Responding to public backlash to managed care in the 1990s, California health care plans and physician groups developed a set of quality performance measures and public “report cards”, emerging in 2001 as the California Pay for Performance Program, now the largest pay-for-performance program in the country. Financial incentives based on utilization management were changed to those based on quality measures.
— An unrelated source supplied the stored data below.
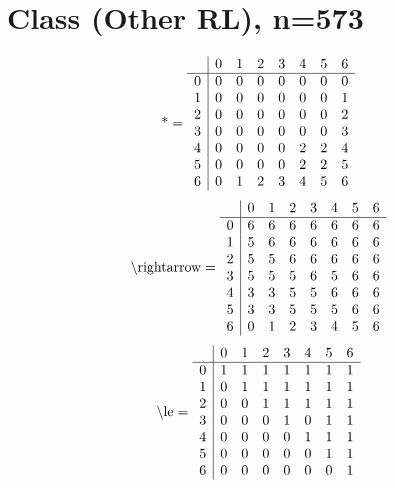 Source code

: \documentclass[11pt]{article}
\begin{document}
\section{Class (Other RL), n=573}
\[\text{*} = 
\begin{array}{r | r r r r r r r}
 & 0 & 1 & 2 & 3 & 4 & 5 & 6 \\ \hline
0 & 0 & 0 & 0 & 0 & 0 & 0 & 0 \\
1 & 0 & 0 & 0 & 0 & 0 & 0 & 1 \\
2 & 0 & 0 & 0 & 0 & 0 & 0 & 2 \\
3 & 0 & 0 & 0 & 0 & 0 & 0 & 3 \\
4 & 0 & 0 & 0 & 0 & 2 & 2 & 4 \\
5 & 0 & 0 & 0 & 0 & 2 & 2 & 5 \\
6 & 0 & 1 & 2 & 3 & 4 & 5 & 6 \\
\end{array}
\]
\[\text{\textbackslash rightarrow} = 
\begin{array}{r | r r r r r r r}
 & 0 & 1 & 2 & 3 & 4 & 5 & 6 \\ \hline
0 & 6 & 6 & 6 & 6 & 6 & 6 & 6 \\
1 & 5 & 6 & 6 & 6 & 6 & 6 & 6 \\
2 & 5 & 5 & 6 & 6 & 6 & 6 & 6 \\
3 & 5 & 5 & 5 & 6 & 5 & 6 & 6 \\
4 & 3 & 3 & 5 & 5 & 6 & 6 & 6 \\
5 & 3 & 3 & 5 & 5 & 5 & 6 & 6 \\
6 & 0 & 1 & 2 & 3 & 4 & 5 & 6 \\
\end{array}
\]
\[\text{\textbackslash le} = 
\begin{array}{r | r r r r r r r}
 & 0 & 1 & 2 & 3 & 4 & 5 & 6 \\ \hline
0 & 1 & 1 & 1 & 1 & 1 & 1 & 1 \\
1 & 0 & 1 & 1 & 1 & 1 & 1 & 1 \\
2 & 0 & 0 & 1 & 1 & 1 & 1 & 1 \\
3 & 0 & 0 & 0 & 1 & 0 & 1 & 1 \\
4 & 0 & 0 & 0 & 0 & 1 & 1 & 1 \\
5 & 0 & 0 & 0 & 0 & 0 & 1 & 1 \\
6 & 0 & 0 & 0 & 0 & 0 & 0 & 1 \\
\end{array}
\]
\end{document}
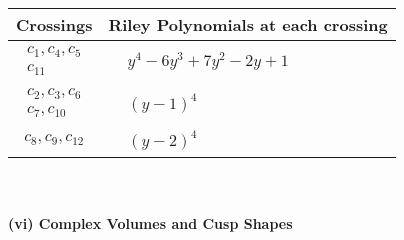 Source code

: \documentclass[1p]{elsarticle_modified}
\theoremstyle{definition}
\begin{document}
\begin{tabular}{m{50pt}|m{274pt}}
Crossings & \hspace{64pt}Riley Polynomials at each crossing \\
\hline $$\begin{aligned}c_{1},c_{4},c_{5}\\c_{11}\end{aligned}$$&$\begin{aligned}
&y^4-6 y^3+7 y^2-2 y+1
\end{aligned}$\\
\hline $$\begin{aligned}c_{2},c_{3},c_{6}\\c_{7},c_{10}\end{aligned}$$&$\begin{aligned}
&(y-1)^4
\end{aligned}$\\
\hline $$\begin{aligned}c_{8},c_{9},c_{12}\end{aligned}$$&$\begin{aligned}
&(y-2)^4
\end{aligned}$\\
\hline
\end{tabular}\\~\\
\newpage\flushleft \textbf{(vi) Complex Volumes and Cusp Shapes}
\end{document}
Provider participation is voluntary, and physician organizations are accountable through public scorecards, and provided financial incentives by participating health plans based on their performance.

LA County Probation Officer Faces Fraud Charges

A Los Angeles County probation officer has been arrested and charged with two counts of worker’s compensation insurance fraud after allegedly altering medical documentation, authorities said Tuesday.

Raymond Milton, who is assigned to a juvenile detention camp as a deputy probation officer, is expected to face two counts of insurance fraud for allegedly altering medical documents to dupe the county Probation Department out of more than $2,300 in sick time pay, officials said.

Milton, 41, was arrested Saturday afternoon and posted bail the next day, according to Sheriff’s Department records.

The Probation Department has been cracking down on insurance fraud and employee misconduct.

“Within the last year, the department added a Special Projects Team comprised of four supervisory level investigators,” said Senior Probation Director Jennifer Kaufman. “These investigators are specially trained to recognize the signs of workers compensation and medical fraud.”